Information architecture is a broad and abstract term meaning different things to different people. At its most general, information architecture refers to the way that different pieces of information relate to each other. It can also refer to a representation of these relationships. The term has gained a more specific and widespread meaning on the Internet, where it describes the way that information is presented on a website.
In its more abstract usage, information architecture refers to any system involving the organization of information. The Dewey Decimal System, for example, is a type of information architecture because it attempts to place a large and chaotic range of topics into a linear numerical order. It is no accident that this system was designed for the physical task of placing books on shelves in libraries. Information architecture becomes relevant whenever someone is confronted with the task of squeezing an amorphous set of ideas into a constrained space.

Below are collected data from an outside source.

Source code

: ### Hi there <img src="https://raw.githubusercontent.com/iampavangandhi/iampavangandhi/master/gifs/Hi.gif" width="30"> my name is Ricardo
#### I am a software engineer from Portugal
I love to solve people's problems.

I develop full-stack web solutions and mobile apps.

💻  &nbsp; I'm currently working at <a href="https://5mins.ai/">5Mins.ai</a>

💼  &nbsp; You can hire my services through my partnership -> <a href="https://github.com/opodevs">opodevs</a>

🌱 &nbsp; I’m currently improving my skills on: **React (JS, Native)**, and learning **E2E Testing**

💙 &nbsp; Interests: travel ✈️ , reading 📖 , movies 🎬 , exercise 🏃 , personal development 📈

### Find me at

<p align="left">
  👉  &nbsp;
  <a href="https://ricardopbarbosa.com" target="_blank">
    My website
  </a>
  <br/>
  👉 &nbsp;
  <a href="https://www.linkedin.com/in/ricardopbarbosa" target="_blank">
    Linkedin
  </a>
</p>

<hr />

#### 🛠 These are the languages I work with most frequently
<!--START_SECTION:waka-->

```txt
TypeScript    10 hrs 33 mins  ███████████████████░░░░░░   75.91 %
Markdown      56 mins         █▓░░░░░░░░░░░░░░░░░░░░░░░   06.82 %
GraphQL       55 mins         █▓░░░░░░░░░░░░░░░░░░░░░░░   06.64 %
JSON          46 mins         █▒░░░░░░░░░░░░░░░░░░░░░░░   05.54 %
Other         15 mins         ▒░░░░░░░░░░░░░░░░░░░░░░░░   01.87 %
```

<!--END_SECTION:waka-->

A website is one such space. In the context of web design, information architecture is closely associated with user experience. It describes the layout of a website, with emphasis not on visual appearance but on the structure through which information can be accessed. Menus and hyperlinks are crucial elements of this type of information architecture. Of course, the arrangement of ideas in a single block of text, such as this article, also independently constitutes part of the architecture.
This web-based type of information architecture does not focus on inherent relationships between pieces of information being presented. The issue is how information can be assembled in a way that makes sense to a user interacting with it. A website probably has shoddy information architecture if the users cannot easily navigate to content that interests them.
The Internet makes possible many different models of information architecture. Wikipedia, for example, has an extremely decentralized architecture. Users generate not only the text of individual articles, but the structure responsible for linking articles together. The front page contains mostly random content.
Yahoo! on the other hand, has a more hierarchical information architecture. Its content is sorted into conspicuous categories which are subdivided in specific ways. WiseGEEK largely relies on people using search engines to discover its pages independently; it has less in the way of independent architecture.
The Journal of Information Architecture attempts to tame this unwieldy topic. It aims to address the idea of information architecture scientifically, while at the same time paying attention to ongoing developments in real website design. A recurring theme in the journal, which is relatively new, is a negotiation between theoretical and practical understandings of the concept.